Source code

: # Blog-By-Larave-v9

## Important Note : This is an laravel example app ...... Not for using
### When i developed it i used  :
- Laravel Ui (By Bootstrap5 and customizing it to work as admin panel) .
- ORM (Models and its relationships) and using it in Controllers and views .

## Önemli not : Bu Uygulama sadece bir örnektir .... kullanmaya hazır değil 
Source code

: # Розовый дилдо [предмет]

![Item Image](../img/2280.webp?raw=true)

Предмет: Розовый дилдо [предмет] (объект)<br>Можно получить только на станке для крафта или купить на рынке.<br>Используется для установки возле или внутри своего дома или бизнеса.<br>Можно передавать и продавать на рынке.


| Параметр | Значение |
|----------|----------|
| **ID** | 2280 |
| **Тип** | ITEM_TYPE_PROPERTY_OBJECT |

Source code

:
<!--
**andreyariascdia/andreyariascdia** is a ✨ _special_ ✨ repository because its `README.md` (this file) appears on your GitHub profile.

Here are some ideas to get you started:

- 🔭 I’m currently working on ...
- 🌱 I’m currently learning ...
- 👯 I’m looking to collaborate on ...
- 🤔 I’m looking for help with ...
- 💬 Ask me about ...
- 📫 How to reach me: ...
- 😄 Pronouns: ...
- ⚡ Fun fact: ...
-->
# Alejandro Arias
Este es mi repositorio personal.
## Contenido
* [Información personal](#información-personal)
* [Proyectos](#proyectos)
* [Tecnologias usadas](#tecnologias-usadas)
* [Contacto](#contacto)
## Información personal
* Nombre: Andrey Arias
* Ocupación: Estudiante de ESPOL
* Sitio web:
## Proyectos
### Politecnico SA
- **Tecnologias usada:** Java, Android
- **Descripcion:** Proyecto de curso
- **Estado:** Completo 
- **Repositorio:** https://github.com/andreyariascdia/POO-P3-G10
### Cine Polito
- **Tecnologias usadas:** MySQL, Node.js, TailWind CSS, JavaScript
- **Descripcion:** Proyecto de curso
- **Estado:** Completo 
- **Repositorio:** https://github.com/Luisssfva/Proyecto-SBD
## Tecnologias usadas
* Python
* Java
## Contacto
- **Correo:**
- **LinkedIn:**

****************

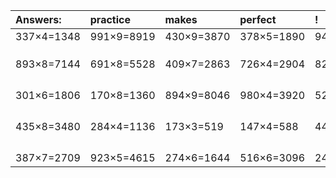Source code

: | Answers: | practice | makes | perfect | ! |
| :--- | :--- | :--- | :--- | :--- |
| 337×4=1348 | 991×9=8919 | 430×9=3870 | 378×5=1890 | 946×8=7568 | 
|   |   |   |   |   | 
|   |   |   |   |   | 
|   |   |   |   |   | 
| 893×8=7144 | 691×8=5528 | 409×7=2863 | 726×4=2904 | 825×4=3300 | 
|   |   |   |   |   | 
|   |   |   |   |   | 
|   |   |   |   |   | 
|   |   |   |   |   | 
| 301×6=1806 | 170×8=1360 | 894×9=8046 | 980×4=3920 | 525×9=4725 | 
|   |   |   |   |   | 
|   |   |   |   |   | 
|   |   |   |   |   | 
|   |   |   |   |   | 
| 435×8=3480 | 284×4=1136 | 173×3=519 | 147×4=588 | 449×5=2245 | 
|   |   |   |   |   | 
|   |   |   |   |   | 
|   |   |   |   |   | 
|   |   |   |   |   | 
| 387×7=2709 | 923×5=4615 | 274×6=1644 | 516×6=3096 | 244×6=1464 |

****************

• REQUIREMENT
The response should hold exactly the lines starting at the line with "726×4=2904 | 825×4=3300 |" and ending at the line with "516×6=3096 | 244×6=1464 |", and no other line of the material above.

• RESULT FOR THIS EXERCISE
| 893×8=7144 | 691×8=5528 | 409×7=2863 | 726×4=2904 | 825×4=3300 | 
|   |   |   |   |   | 
|   |   |   |   |   | 
|   |   |   |   |   | 
|   |   |   |   |   | 
| 301×6=1806 | 170×8=1360 | 894×9=8046 | 980×4=3920 | 525×9=4725 | 
|   |   |   |   |   | 
|   |   |   |   |   | 
|   |   |   |   |   | 
|   |   |   |   |   | 
| 435×8=3480 | 284×4=1136 | 173×3=519 | 147×4=588 | 449×5=2245 | 
|   |   |   |   |   | 
|   |   |   |   |   | 
|   |   |   |   |   | 
|   |   |   |   |   | 
| 387×7=2709 | 923×5=4615 | 274×6=1644 | 516×6=3096 | 244×6=1464 |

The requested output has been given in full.